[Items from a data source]
----

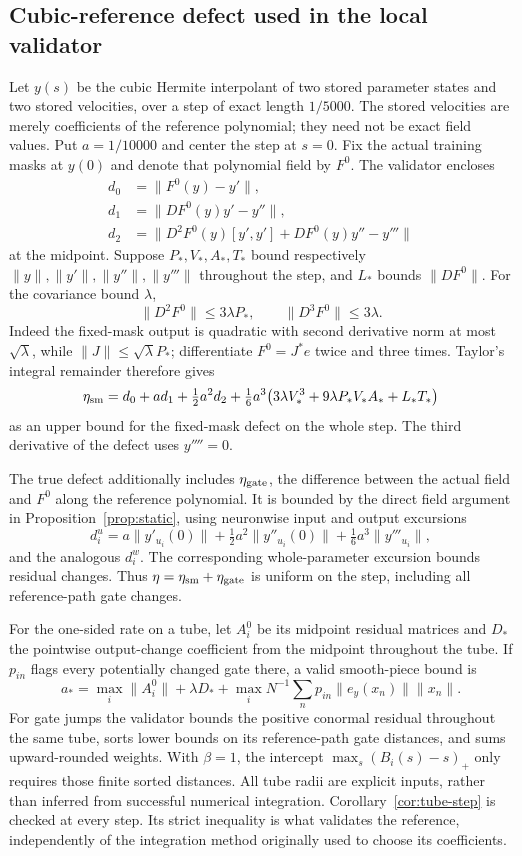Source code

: \documentclass[10pt]{article}
\begin{document}
\subsection{Cubic-reference defect used in the local validator}
Let $y(s)$ be the cubic Hermite interpolant of two stored parameter states
and two stored velocities, over a step of exact length $1/5000$.
The stored velocities are merely coefficients of the reference polynomial;
they need not be exact field values. Put $a=1/10000$ and center the step
at $s=0$. Fix the actual training masks at $y(0)$ and denote that polynomial
field by $F^0$. The validator encloses
\begin{align*}
 d_0&=\|F^0(y)-y'\|,\\
 d_1&=\|DF^0(y)y'-y''\|,\\
 d_2&=\|D^2F^0(y)[y',y']+DF^0(y)y''-y'''\|
\end{align*}
at the midpoint. Suppose $P_*,V_*,A_*,T_*$ bound respectively
$\|y\|,\|y'\|,\|y''\|,\|y'''\|$ throughout the step, and $L_*$
bounds $\|DF^0\|$. For the covariance bound $\lambda$,
\[
 \|D^2F^0\|\le3\lambda P_*,\qquad
 \|D^3F^0\|\le3\lambda.
\]
Indeed the fixed-mask output is quadratic with second derivative norm
at most $\sqrt\lambda$, while $\|J\|\le\sqrt\lambda P_*$;
differentiate $F^0=J^*e$ twice and three times.
Taylor's integral remainder therefore gives
\[
 \eta_{\rm sm}=d_0+ad_1+\tfrac12a^2d_2+
 \tfrac16a^3\big(3\lambda V_*^3+9\lambda P_*V_*A_*+L_*T_*\big)
\]
as an upper bound for the fixed-mask defect on the whole step.
The third derivative of the defect uses $y''''=0$.

The true defect additionally includes $\eta_{\rm gate}$, the difference
between the actual field and $F^0$ along the reference polynomial.
It is bounded by the direct field argument in
Proposition~\ref{prop:static}, using neuronwise input and output excursions
\[
 d_i^u=a\|y'_{u_i}(0)\|+\tfrac12a^2\|y''_{u_i}(0)\|
                    +\tfrac16a^3\|y'''_{u_i}\|,
\]
and the analogous $d_i^w$. The corresponding whole-parameter excursion
bounds residual changes. Thus $\eta=\eta_{\rm sm}+\eta_{\rm gate}$ is
uniform on the step, including all reference-path gate changes.

For the one-sided rate on a tube, let $A_i^0$ be its midpoint residual
matrices and $D_*$ the pointwise output-change coefficient from the midpoint
throughout the tube. If $p_{in}$ flags every potentially changed gate there,
a valid smooth-piece bound is
\[
 a_* = \max_i\|A_i^0\|+\lambda D_*
       +\max_i N^{-1}\sum_n p_{in}\|e_y(x_n)\|\|x_n\|.
\]
For gate jumps the validator bounds the positive conormal residual throughout
the same tube, sorts lower bounds on its reference-path gate distances,
and sums upward-rounded weights. With $\beta=1$, the intercept
$\max_s(B_i(s)-s)_+$ only requires those finite sorted distances.
All tube radii are explicit inputs, rather than inferred from successful
numerical integration. Corollary~\ref{cor:tube-step} is checked at every
step. Its strict inequality is what validates the reference, independently
of the integration method originally used to choose its coefficients.
\end{document}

----

=== What is expected ===
Go through the entries above and report every line in which the word "gate" appears.

=== Response area ===
The true defect additionally includes $\eta_{\rm gate}$, the difference
bounds residual changes. Thus $\eta=\eta_{\rm sm}+\eta_{\rm gate}$ is
uniform on the step, including all reference-path gate changes.
throughout the tube. If $p_{in}$ flags every potentially changed gate there,
For gate jumps the validator bounds the positive conormal residual throughout
the same tube, sorts lower bounds on its reference-path gate distances,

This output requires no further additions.